【3】
結局、雪は積もらず、よく晴れた昼ごろ。凛が店番していると、何やら外が騒がしかった。
「何? 何?」
顔を顰めていると、父親の大雅が奥からやって来る。
「何だろう、お父さん?」
「ちょっと見てくる」
馬車が停まったのが見えたので、大雅は誰が出てくるか確認しに行く。すると、聞いたことのある声が飛んでくる。
「おい!! 来てやったぞ!! ブス!!」
「…。は?」
聞き覚えのある声に、凛はげんなりする。
ー何しに来たのよ、あいつ…。
大雅も知っている少年ー周啓太で、前にこの店でいざこざがあったのだった。
「どうしたんだい? …その荷物は?」
風呂敷を3つ、4つ、降ろさせ、啓太は大雅に言う。
「家出してきたから、しばらくよろしく頼む」
「な…!!」
大雅と一緒に凛もびっくりする。大雅の横に並んだ彼に向かって言う。
「家出って、あんたね!!」
「あ! お前、どうしたんだ、その髪? ブスがますますブスになるじゃないか」
「はあ…? この野郎!!」
啓太を捕まえ、凛は怖い顔をする。一言言ってやりたかった。
「あんたは気楽に考えているかもしれないけど、家族がいるでしょう? 寝ないで探したらどうするの?」
「大丈夫。いようがいまいが、関係ないうちだから」
彼のうちも複雑で、色々とあるのだった。
ー雅巳さんの元婚約者が、姉の周麗さんなのよね。
雅巳と同じく美形で、花畑のような華やかさがあった。彼女が経営する茶館は賑わっており、有名だった。
「でも科挙の勉強は? どうするの?」
凛が指摘すると、啓太は嬉しそうな顔をする。
「今はその話はするな。
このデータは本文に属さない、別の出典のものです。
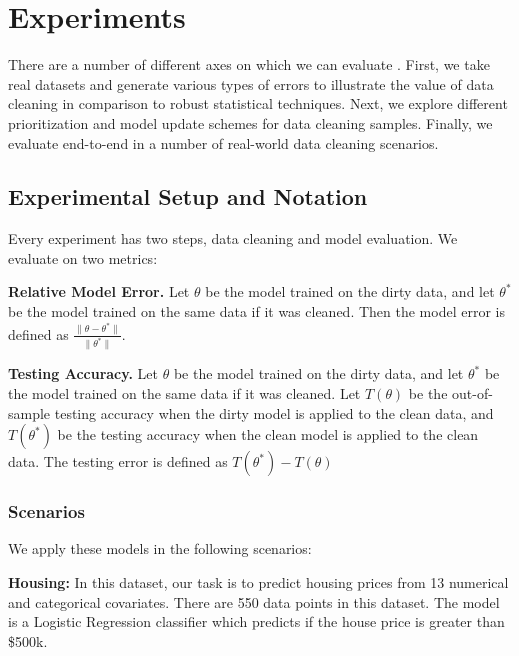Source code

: \section{Experiments}
There are a number of different axes on which we can evaluate \sys.
First, we take real datasets and generate various types of errors to illustrate the value of data cleaning in comparison to robust statistical techniques.
Next, we explore different prioritization and model update schemes for data cleaning samples.
Finally, we evaluate \sys end-to-end in a number of real-world data cleaning scenarios.

\subsection{Experimental Setup and Notation}
Every experiment has two steps, data cleaning and model evaluation.
We evaluate on two metrics:

\vspace{0.5em}

\noindent\textbf{Relative Model Error. } Let $\theta$ be the model trained on the dirty data, and let $\theta^*$ be the model trained on the same data if it was cleaned. Then the model error is defined as $\frac{\|\theta - \theta^*\|}{\|\theta^*\|}$.

\vspace{0.5em}

\noindent\textbf{Testing Accuracy. } Let $\theta$ be the model trained on the dirty data, and let $\theta^*$ be the model trained on the same data if it was cleaned. Let $T(\theta)$ be the out-of-sample testing accuracy when the dirty model is applied to the clean data, and $T(\theta^*)$ be the testing accuracy when the clean model is applied to the clean data. The testing error is defined as $T(\theta^*) - T(\theta)$

\subsubsection{Scenarios}
\noindent We apply these models in the following scenarios:

\vspace{0.5em}

\noindent\textbf{Housing: } In this dataset, our task is to predict housing prices from 13 numerical and categorical covariates. There are 550 data points in this dataset. The model is a Logistic Regression classifier which predicts if the house price is greater than \$500k.

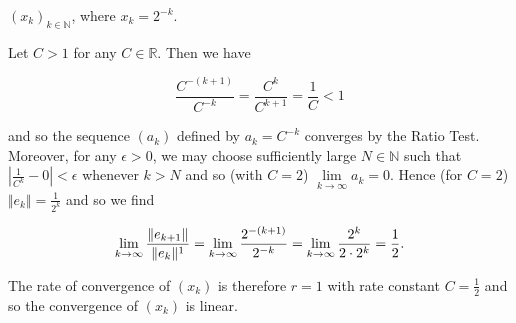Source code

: $(x_k)_{k \in \mathbb{N}}$, where $x_k = 2^{-k}$.

\begin{solution}
  Let $C > 1$ for any $C \in \mathbb{R}$. Then we have

  $$
  \frac{C^{-(k+1)}}{C^{-k}} = \frac{C^k}{C^{k+1}} = \frac{1}{C} < 1
  $$

  and so the sequence $(a_k)$ defined by $a_k = C^{-k}$ converges by the Ratio Test. Moreover, for any $\epsilon > 0$,
  we may choose sufficiently large $N \in \mathbb{N}$ such that $\left|\frac{1}{C^{k}} - 0 \right| < \epsilon$ whenever 
  $k > N$ and so (with $C = 2$) $\lim\limits_{k \to \infty} a_k = 0$. Hence (for $C = 2$) 
  $\Vert e_{k} \Vert = \frac{1}{2^k}$ and so we find

  $$
    \lim\limits_{k \to \infty} \frac{\Vert e_{k+1} \Vert}{\Vert e_k \Vert^1} 
        = \lim\limits_{k \to \infty} \frac{2^{-(k+1)}}{2^{-k}} \\
        = \lim\limits_{k \to \infty} \frac{2^k}{2 \cdot 2^k} \\
        = \frac{1}{2}.
  $$

  The rate of convergence of $(x_k)$ is therefore $r = 1$ with rate constant $C = \frac{1}{2}$ and so the convergence
  of $(x_k)$ is linear.
  \ \\
\end{solution}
腹減った。何か作って」
「あのね…!! こっちは真剣に話しているのよ!! あんたは軽く考えているかもしれないけど、人一人預かるって気をつかうんだから。ご飯だって、着るものだって、私達とは全然違うだろうし」
「ふん! 別にいいんだよ。多少は我慢するから」
「我慢って…あのね」
凛が何か言いたそうにすると、大雅が止めに入る。
「いや、いい。凛、この子のしたいようにさせようじゃないか」
「でもお父さん…!!」
「1人で生きるということがどういうことなのか、分かるようになる。今まで甘えた世界にいたと気づくようになるだろうさ。そのための金と地位なのだから。ここでは通用しないことを教えてあげよう」
「…。お父さんがそう言うなら」
「ありがとう、凛。…いいね、啓太くん。君は自分がどれだけ恵まれているか知ることになるから。自分のことは自分でやりなさい」
「分かっている」
「こら!! 言葉遣い!!」
大雅に指摘され、啓太は勝ち気にも悔しそうな顔をする。
「すみません。分かりました」
「はい。じゃあ凛、客室に案内してあげてくれるかい?」
「分かったわ。…荷物、少し持ってあげる」
風呂敷を持つと、啓太は馬車の御者に言う。
「行っていいぞ。あとこのことは内緒な。分かった?」
「はい。ではー」
馬車が行ってしまった。雪は道路の脇に少し残っているくらいなので、泥を飛ばしては行かなかった。
「ほら、こっち」
「はいはい、ブス」
「ブスは余計よ!! もう私は反対したのに…!!」
ぶつぶつ文句を言いながら、凛は先に立ったのだった。